Upon the dwarfs' invoking his name, the prince jumps into the scene in a spotlight and promises to "give her a kiss / and it won't be a dud / I'll bring her to life with my special 'Rosebud'", a nod to Citizen Kane. Wiping his lip and leaning over the girl in preparation, Prince Chawmin proceeds to give So White a succession of highly aerobic kisses, practically swallowing the girl's face whole in trying to awaken her, but without any luck. Prince Chawmin' keeps frantically kissing So White while the dwarfs attempt to copy his actions (as his efforts are underscored by a solo from Eddie Beale's trumpet player), and the efforts literally take the life out of him as he first turns blue in the face (same to the dwarfs), before turning into a withered old, pale-faced man, shrugging his shoulders in defeat, with the dwarfs entirely falling and tumbling to the ground in relief. The "Dopey" dwarf then saunters over to So White, and, to the tune of "You're in the Army Now", lays a kiss on the girl so dynamic that not only does So White wake up, but her eyes become large as saucers and her pigtails fly straight up into the air (depicted in Rod Scribner's typically extreme animation style) as she jumps into the air.
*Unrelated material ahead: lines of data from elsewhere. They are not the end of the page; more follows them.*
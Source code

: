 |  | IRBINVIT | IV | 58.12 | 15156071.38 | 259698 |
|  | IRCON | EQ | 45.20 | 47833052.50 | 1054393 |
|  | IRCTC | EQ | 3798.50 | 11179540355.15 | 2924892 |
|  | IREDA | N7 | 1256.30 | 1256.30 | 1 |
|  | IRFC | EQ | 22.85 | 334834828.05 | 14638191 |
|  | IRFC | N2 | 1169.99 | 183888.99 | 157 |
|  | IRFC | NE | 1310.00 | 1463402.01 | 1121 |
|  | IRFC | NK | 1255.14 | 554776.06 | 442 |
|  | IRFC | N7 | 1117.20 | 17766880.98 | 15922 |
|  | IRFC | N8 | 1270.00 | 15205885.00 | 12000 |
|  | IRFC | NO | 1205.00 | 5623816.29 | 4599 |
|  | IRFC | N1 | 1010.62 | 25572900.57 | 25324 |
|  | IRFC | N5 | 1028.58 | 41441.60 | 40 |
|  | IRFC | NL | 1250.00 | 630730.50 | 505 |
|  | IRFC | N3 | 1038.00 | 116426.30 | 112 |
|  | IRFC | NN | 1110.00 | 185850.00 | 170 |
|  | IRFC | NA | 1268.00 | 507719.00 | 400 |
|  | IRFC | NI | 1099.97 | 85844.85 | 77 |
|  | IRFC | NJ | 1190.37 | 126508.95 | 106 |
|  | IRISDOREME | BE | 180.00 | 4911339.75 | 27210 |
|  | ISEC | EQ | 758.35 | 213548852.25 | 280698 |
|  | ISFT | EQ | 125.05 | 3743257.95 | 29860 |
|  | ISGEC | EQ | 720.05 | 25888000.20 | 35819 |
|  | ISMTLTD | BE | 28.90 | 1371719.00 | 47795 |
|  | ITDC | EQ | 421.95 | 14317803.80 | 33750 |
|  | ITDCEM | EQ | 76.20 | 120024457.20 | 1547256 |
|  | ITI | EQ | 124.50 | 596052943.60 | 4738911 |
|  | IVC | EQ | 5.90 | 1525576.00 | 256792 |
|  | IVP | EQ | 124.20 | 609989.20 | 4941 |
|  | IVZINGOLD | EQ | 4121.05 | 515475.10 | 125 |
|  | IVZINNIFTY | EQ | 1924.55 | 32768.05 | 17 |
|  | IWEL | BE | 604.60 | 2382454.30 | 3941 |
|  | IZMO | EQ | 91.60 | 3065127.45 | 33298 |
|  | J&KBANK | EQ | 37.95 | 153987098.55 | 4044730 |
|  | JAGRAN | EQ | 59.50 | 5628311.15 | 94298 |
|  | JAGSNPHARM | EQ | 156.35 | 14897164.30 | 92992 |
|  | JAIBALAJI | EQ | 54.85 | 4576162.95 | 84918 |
The worn-out, tired, and aged Prince asks "Dopey", "Man, what you got that makes So White think you so hot?!" "Dopey" replies, "well, dat is a military secret", and lays another kiss on So White, which sends her pigtails sailing into the air again and causes the red ribbons on them to turn into twin American flags, to several notes of "Columbia, the Gem of the Ocean", and immediately after the kiss, So White and "Dopey" both show an obvious "afterglow" in their eyes and their smile. The film then fades to the standard Merrie Melodies "That's all, Folks!" end title text, superimposed over a shot of the little girl and her "mammy" from the opening scene.

== Reaction ==
===Race controversy===
When the cartoon was released, reviews in the press were positive. Motion Picture Exhibitor said, "A satire on Snow White done in blackface, set in modern swing, this is the best in a long time. It's very funny." The Film Daily agreed, saying, "Set this one down as a rather amusing satire on Snow White and the Seven Dwarfs. All the characters in the latter are replaced by darkies... The dwarfs come to the rescue in a way that makes for numerous laughs."
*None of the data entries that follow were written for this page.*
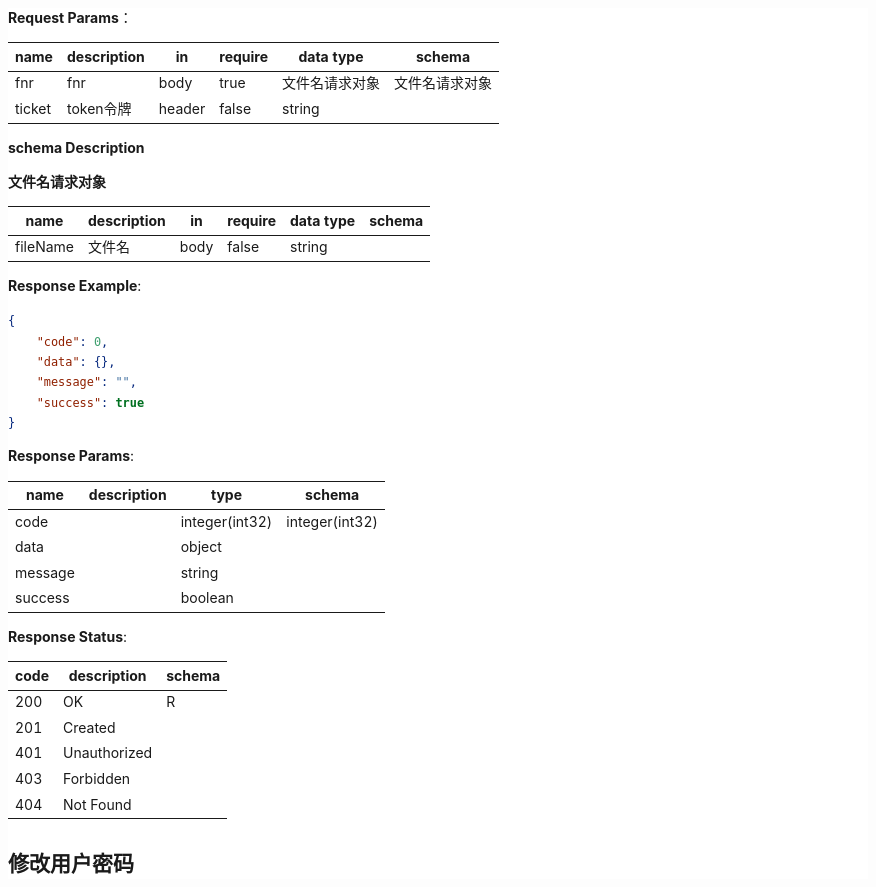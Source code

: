 
**Request Params**：

| name   | description | in     | require | data type      | schema         |
| ------ | ----------- | ------ | ------- | -------------- | -------------- |
| fnr    | fnr         | body   | true    | 文件名请求对象 | 文件名请求对象 |
| ticket | token令牌   | header | false   | string         |                |

**schema Description**



**文件名请求对象**

| name     | description | in   | require | data type | schema |
| -------- | ----------- | ---- | ------- | --------- | ------ |
| fileName | 文件名      | body | false   | string    |        |

**Response Example**:

```json
{
	"code": 0,
	"data": {},
	"message": "",
	"success": true
}
```

**Response Params**:


| name    | description | type           | schema         |
| ------- | ----------- | -------------- | -------------- |
| code    |             | integer(int32) | integer(int32) |
| data    |             | object         |                |
| message |             | string         |                |
| success |             | boolean        |                |





**Response Status**:


| code | description  | schema |
| ---- | ------------ | ------ |
| 200  | OK           | R      |
| 201  | Created      |        |
| 401  | Unauthorized |        |
| 403  | Forbidden    |        |
| 404  | Not Found    |        |
## 修改用户密码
In April 1943, the NAACP protested the caricatures which appeared in Coal Black and de Sebben Dwarfs, and called on Warner to withdraw it.

Coal Black and de Sebben Dwarfs is one of the "Censored Eleven": 11 Schlesinger/Warner Bros. cartoons produced at the height of the Golden Age of Hollywood animation based on its unflattering and stereotypical use of blackface. Because it was produced in America during World War II, there is also anti-Japanese sentiment: the firm "Murder Inc." advertises that it does not charge to kill "Japs".
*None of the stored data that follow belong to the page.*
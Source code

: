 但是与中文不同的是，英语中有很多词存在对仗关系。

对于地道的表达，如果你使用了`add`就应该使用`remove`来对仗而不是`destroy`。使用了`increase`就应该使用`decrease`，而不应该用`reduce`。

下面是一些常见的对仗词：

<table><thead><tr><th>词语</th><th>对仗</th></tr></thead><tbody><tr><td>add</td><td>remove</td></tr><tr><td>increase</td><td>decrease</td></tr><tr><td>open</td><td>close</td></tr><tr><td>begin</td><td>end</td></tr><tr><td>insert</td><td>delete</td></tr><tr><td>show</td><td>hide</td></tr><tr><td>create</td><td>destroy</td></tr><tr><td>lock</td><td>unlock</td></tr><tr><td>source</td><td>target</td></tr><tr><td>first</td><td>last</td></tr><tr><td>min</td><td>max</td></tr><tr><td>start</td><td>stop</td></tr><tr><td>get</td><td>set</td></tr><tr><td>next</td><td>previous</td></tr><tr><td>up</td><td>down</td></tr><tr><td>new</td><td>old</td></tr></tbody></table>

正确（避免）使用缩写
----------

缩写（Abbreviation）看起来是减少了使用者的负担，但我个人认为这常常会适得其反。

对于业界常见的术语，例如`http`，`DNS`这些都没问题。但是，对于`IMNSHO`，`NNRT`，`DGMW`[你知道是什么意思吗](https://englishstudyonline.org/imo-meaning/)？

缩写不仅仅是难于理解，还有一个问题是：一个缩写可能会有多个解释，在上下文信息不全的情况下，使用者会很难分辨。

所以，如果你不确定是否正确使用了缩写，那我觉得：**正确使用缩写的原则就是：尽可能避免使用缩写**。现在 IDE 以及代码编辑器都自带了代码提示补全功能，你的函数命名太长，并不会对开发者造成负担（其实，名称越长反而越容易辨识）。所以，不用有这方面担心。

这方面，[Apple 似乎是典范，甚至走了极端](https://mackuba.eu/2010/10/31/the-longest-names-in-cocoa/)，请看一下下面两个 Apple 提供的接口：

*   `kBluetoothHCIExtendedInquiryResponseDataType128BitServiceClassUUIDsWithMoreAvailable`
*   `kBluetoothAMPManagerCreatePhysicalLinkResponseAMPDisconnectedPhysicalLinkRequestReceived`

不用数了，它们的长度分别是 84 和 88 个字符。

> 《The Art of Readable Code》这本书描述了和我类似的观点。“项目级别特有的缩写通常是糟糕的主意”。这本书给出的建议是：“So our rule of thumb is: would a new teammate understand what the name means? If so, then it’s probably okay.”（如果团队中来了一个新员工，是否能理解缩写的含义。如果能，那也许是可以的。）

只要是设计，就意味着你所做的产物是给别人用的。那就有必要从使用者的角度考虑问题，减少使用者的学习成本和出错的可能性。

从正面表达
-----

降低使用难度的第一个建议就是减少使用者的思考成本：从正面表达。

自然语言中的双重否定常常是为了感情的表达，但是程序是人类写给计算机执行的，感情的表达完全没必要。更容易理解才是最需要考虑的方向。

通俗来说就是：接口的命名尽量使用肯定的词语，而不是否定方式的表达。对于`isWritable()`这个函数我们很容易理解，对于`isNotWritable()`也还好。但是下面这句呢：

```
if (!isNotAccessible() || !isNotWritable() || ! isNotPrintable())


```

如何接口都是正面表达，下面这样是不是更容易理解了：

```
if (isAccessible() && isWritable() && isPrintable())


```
The same basic stereotypical elements present in the earlier Censored Eleven films are also present in Coal Black, depicted with more detail and made to conform to Clampett's "wacky" directorial style. In Racism in American Popular Media, Behnken and Smithers assert, "The racism in Coal Black and de Sebben Dwarfs is unparalleled in cartoon history. This short throws virtually every black stereotype into the mix, beginning with the Mammy character, who, while in shadow, is clearly a large black woman with a distinct "Negroid" voice. The child is a big-cheeked pickanniny with a bow in her hair... The Prince is a similarly caricatured black man: he has straightened hair, wears a white zoot suit and a monocle, and has gold teeth (his two front teeth are dominoes). So White is portrayed as a hypersexual, big-bottomed younger black woman, with perky bosoms and revealing clothing. She is less representative of blackface characters and instead represents the black Jezebel or whore, voluptuous, lascivious and sexually available."

Clampett would revisit black jazz culture again in another 1943 Merrie Melodies cartoon, Tin Pan Alley Cats, which features a feline caricature of Fats Waller in a repurposing of the wacky fantasy world from Porky in Wackyland (during the opening sequence, the "Fats" cat is distracted by what appears to be So White). Clampett's colleague Friz Freleng directed a cartoon titled Goldilocks and the Jivin' Bears in 1944, essentially Coal Black remade with a different fairy tale, and Warner's director Chuck Jones directed a series of shorts starring a prepubescent African hunter named Inki from 1939 to 1950. Like Coal Black, Tin Pan Alley Cats and Goldilocks and the Jivin' Bears would also end up in the Censored Eleven.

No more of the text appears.